Lettere dagli Usa: l’Oscar snello e il Sanremo obeso

di Andrea Bini
Pubblicato il 5 Marzo 2012 - 15:25 OLTRE 6 MESI FA

Jean Dujardin, Oscar miglior attore per The Artist (Ap-Lapresse)

SAN FRANCISCO, CALIFORNIA – In questi giorni tutti parlano dei vincitori (e dei perdenti) agli ultimi premi Oscar, forse noi italiani anche con una puntina di invidia per il film francese vincitore (alla faccia della solidarietà europea). Quello che mi sorprende della serata degli Oscar, che è un poco il Sanremo americano nel senso di evento televisivo clou dell’anno (non l’unico, ma probabilmente il più atteso), non è tanto la perfezione organizzativa, la parata di stelle, ma la durata.

Si dà il caso che questa seratona dalle mille e una notte, nella quale ogni secondo di pubblicità costa così tanto che solo pochi grandi brand commerciali possono permettersela, duri solo 3 ore. In queste 3 ore vengono presentati tutti e 5 i candidati per ognuna delle 24 specialità, annunciati i vincitori, i quali faranno il loro bel discorsetto in cui di solito ringraziano una trentina di persone, incluso il truccatore (se sono donne).

Poi ci sono le canzoni, qualche balletto, i siparietti comici, la pubblicità, gli omaggi agli artisti scomparsi e qualche altra cosa che ora non mi sovviene. Tutto in 3 ore, non si sgarra, quindi tutti a casa (o a festeggiare). Da noi sono anni ormai che Sanremo ha tracimato come un blob fino ad occupare tutta la settimana televisiva, e l’ultima serata i vincitori vengono annunciati quando le galline cominciano a svegliarsi.

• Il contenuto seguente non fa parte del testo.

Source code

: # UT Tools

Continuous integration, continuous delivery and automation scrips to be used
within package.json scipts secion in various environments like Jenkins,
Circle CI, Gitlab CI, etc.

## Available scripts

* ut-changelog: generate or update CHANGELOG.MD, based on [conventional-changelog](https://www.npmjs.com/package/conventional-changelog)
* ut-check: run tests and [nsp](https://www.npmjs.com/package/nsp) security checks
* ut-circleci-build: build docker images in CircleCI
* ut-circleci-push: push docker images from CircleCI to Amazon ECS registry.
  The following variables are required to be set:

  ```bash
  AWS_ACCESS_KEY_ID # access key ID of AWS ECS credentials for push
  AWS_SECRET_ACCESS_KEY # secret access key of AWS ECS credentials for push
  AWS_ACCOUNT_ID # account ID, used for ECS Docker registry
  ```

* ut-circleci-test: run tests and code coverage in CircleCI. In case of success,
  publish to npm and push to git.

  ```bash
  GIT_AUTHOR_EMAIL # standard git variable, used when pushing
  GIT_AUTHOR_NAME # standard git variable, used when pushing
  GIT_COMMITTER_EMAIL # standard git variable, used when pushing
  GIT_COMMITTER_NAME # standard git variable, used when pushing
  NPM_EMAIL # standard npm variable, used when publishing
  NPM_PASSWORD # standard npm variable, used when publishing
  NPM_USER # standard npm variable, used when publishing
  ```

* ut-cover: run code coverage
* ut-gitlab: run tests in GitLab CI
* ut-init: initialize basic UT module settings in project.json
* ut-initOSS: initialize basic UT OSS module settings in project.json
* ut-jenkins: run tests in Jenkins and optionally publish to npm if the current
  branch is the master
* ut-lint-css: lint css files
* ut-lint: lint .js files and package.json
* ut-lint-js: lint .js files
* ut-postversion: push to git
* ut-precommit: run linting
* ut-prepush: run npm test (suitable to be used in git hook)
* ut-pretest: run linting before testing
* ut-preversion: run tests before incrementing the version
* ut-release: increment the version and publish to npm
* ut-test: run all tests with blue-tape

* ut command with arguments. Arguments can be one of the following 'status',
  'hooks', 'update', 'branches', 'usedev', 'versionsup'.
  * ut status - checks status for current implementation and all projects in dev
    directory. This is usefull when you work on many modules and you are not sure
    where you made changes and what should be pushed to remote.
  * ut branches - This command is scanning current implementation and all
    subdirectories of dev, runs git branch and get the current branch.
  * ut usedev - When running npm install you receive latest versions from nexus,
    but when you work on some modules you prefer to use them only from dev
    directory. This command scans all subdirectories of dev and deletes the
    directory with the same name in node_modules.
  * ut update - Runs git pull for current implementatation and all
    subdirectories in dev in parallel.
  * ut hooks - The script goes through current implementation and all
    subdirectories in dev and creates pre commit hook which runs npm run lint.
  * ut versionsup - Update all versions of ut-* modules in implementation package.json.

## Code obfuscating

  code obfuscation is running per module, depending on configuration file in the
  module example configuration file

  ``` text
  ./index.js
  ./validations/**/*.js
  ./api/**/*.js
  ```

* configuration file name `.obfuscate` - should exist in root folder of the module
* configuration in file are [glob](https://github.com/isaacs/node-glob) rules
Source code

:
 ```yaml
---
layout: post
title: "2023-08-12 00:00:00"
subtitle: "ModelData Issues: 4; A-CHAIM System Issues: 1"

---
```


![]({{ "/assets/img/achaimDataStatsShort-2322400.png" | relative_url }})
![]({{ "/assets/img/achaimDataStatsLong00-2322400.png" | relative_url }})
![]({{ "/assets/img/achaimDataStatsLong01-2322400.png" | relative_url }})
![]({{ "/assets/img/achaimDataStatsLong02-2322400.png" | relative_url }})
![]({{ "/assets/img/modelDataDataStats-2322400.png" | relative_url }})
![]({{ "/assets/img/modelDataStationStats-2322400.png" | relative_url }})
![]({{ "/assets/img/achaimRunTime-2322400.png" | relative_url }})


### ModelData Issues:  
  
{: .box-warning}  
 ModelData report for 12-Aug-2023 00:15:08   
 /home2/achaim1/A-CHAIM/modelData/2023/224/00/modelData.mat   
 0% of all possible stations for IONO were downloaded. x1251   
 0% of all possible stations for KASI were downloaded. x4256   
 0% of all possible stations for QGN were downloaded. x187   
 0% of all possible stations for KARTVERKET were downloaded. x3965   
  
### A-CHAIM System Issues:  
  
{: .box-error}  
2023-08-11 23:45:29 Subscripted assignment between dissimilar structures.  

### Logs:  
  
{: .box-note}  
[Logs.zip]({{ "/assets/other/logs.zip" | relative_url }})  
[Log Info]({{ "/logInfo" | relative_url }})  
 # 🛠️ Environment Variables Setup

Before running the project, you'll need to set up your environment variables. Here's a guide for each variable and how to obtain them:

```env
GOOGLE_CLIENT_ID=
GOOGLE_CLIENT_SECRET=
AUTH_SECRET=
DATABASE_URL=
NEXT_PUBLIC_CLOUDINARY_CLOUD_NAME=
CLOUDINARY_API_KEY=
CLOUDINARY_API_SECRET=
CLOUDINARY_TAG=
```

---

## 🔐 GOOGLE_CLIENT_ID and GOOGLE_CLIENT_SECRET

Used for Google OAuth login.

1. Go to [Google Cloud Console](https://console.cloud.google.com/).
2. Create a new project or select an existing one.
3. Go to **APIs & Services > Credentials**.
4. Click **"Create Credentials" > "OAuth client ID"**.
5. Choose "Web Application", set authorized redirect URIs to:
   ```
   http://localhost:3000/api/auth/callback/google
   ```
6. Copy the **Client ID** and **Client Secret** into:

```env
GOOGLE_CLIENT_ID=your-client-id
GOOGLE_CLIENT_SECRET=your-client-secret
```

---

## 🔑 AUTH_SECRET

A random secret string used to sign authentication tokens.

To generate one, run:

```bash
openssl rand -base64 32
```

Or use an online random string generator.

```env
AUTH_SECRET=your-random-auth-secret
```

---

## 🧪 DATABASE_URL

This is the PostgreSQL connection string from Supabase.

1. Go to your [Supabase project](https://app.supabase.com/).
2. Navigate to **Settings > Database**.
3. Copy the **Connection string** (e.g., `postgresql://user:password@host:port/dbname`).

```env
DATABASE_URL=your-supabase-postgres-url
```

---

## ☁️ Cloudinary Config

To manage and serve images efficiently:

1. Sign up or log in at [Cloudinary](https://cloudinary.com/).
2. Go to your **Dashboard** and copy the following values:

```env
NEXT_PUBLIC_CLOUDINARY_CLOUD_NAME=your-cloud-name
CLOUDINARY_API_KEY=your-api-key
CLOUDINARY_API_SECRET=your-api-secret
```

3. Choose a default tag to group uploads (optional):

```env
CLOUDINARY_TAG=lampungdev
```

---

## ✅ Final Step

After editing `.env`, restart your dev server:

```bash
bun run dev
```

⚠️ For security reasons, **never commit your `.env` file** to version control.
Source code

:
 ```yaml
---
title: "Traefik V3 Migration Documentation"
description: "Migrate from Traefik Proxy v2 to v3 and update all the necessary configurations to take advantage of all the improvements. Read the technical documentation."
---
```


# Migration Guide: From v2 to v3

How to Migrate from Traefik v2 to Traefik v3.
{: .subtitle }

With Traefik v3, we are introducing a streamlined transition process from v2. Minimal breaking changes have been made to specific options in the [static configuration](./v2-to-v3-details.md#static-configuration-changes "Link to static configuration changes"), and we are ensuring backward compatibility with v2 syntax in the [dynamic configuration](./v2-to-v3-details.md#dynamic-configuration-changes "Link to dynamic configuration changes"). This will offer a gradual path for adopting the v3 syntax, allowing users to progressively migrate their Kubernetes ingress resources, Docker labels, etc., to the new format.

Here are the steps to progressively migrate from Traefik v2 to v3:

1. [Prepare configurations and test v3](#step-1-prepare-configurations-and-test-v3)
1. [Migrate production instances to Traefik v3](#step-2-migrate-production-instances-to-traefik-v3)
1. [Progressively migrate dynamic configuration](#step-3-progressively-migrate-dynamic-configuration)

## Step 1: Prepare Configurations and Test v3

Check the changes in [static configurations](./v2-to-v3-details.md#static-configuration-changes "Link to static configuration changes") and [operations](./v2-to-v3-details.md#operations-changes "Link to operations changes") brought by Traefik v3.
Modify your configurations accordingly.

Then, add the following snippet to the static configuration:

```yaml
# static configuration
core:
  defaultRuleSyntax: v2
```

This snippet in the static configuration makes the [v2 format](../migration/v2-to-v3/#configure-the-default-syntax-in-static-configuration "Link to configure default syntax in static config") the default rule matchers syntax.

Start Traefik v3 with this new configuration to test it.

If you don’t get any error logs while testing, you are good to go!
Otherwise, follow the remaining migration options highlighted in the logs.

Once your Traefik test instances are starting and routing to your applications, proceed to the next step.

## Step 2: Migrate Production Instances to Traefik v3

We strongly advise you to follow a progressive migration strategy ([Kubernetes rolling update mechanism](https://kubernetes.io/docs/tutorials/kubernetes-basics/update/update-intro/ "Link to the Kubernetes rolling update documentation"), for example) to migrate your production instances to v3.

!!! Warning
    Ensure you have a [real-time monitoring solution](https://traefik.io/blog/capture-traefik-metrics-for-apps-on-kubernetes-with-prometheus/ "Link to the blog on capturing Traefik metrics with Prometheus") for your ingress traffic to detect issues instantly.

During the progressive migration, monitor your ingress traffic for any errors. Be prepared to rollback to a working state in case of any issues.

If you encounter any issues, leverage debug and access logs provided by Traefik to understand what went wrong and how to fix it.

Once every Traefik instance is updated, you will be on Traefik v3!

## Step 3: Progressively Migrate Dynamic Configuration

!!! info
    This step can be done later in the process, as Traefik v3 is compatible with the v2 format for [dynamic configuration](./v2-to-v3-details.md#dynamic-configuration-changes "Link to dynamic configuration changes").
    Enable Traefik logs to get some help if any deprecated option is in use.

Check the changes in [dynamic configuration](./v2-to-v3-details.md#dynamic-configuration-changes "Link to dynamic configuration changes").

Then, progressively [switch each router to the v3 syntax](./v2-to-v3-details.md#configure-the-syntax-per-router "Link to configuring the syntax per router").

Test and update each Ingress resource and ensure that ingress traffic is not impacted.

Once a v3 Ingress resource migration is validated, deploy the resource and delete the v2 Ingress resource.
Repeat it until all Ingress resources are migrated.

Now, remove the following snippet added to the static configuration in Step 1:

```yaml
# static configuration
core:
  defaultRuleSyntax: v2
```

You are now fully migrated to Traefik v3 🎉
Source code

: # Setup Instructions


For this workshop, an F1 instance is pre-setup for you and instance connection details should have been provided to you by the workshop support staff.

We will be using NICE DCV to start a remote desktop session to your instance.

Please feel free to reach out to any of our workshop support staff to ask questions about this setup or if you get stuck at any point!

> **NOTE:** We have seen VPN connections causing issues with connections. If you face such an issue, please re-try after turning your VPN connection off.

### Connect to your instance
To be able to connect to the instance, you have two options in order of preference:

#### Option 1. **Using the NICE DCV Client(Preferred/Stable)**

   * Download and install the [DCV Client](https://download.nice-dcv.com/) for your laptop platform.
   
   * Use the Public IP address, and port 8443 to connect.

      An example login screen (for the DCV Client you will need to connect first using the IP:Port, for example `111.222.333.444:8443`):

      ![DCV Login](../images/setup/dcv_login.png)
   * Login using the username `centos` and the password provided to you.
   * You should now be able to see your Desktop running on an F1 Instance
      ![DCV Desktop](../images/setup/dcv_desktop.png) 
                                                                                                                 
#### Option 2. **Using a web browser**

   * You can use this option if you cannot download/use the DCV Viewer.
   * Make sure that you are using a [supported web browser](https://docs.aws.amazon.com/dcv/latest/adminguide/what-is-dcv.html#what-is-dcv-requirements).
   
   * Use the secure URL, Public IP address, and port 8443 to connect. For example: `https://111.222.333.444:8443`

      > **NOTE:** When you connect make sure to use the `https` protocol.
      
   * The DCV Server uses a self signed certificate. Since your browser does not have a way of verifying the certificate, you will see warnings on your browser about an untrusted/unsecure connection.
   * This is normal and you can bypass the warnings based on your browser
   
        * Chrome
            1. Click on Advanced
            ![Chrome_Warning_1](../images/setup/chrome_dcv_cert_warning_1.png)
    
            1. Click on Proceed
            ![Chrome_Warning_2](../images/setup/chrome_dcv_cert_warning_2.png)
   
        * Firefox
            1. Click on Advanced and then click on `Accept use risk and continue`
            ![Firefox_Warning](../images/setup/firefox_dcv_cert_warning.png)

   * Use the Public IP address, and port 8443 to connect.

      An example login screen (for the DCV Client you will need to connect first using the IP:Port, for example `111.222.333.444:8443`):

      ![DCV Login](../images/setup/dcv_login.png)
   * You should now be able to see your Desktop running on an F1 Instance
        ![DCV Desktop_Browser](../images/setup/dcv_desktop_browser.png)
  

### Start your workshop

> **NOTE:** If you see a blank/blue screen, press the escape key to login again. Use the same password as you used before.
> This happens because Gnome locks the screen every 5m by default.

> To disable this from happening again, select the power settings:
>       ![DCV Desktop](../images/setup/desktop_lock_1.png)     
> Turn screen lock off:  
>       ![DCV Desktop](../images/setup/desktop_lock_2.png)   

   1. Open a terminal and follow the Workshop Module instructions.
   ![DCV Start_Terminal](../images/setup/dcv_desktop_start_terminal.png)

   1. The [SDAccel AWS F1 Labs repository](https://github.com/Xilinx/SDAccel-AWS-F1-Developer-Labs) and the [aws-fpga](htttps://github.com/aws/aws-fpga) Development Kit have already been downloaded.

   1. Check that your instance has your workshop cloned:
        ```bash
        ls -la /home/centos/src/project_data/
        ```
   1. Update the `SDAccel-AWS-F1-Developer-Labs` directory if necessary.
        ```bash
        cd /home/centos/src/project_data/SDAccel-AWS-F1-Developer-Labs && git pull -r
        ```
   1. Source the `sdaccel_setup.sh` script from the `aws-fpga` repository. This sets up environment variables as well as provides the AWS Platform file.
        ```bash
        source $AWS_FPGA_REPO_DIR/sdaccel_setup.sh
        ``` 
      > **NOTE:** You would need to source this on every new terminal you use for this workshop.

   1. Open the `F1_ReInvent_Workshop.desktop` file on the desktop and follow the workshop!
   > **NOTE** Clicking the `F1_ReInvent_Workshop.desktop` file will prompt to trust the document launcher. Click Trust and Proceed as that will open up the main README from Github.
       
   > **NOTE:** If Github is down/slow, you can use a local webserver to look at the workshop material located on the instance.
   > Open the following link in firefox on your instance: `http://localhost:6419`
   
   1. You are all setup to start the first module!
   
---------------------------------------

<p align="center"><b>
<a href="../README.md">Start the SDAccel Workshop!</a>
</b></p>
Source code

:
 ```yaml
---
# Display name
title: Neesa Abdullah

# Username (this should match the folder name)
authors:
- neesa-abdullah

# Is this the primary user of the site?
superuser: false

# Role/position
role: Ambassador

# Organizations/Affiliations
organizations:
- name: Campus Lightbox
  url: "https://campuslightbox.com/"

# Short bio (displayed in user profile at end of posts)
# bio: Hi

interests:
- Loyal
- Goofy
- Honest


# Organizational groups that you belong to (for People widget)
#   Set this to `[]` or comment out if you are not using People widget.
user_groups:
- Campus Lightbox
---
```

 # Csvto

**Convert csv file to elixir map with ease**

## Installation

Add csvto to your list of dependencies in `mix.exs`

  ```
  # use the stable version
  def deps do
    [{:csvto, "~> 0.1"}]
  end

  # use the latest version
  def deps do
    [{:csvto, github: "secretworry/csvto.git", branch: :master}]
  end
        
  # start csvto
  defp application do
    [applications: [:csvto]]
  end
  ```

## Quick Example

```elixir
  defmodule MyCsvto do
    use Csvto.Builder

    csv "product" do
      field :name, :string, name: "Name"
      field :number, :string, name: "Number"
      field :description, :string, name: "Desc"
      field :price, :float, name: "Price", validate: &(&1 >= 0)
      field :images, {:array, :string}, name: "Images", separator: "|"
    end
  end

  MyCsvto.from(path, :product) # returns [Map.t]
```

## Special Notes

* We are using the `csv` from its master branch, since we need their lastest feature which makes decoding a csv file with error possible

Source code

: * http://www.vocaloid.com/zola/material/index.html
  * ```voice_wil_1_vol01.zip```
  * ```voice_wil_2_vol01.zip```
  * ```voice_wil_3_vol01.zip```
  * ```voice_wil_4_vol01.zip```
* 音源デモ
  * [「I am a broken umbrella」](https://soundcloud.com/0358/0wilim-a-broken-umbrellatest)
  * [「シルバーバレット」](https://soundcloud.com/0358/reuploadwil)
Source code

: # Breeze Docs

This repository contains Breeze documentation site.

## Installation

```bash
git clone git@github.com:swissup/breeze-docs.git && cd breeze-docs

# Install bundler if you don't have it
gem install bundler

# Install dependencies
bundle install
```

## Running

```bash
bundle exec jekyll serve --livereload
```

Da noi sono i programmi giornalistici di inchiesta e approfondimento politico a durare tre ore. Tre ore di dibattiti infuocati, e senza neanche la soddisfazione di arrivare al momento topico in cui si annuncia “and the winner is…” La vittoria è tipica della cultura americana, da noi il pareggio. La bulimia tipica delle trasmissioni italiane è dovuta secondo molti all’autoreferenzialità caratteristica della nostra televisione, che in mancanza di un riferimento al mondo reale tende a moltiplicarsi all’infinito come un gioco di specchi.

Ma ci sono ragioni legate a differenze produttive e economiche fra i due mondi televisivi che sarebbe troppo complicato spiegare. Non è che gli americani sono più buoni e bravi, se potessero allungare anche loro il brodo per incassare di più lo farebbero. Continuo a pensare che se questo non è possibile ci deve essere anche una ragione culturale, un gusto per la sintesi (che non significa necessariamente sobrietà), un rifiuto tipicamente anglossassone per le sbrodolate retoriche che sono invece così comuni da noi.

Del resto in occasione dei temi scolastici in Italia la domanda tipica a casa è ancora: “Quanto l’hai fatto lungo?” In America la prima cosa che mi hanno insegnato è che se puoi dire una cosa con meno parole, fallo: “Go to the point!”. E tre ore per gli Oscar bastano.

 

PS: questa volta mi ero ripromesso di fare l’anglosassone e scrivere un post più breve del solito, ovviamente non ci sono riuscito.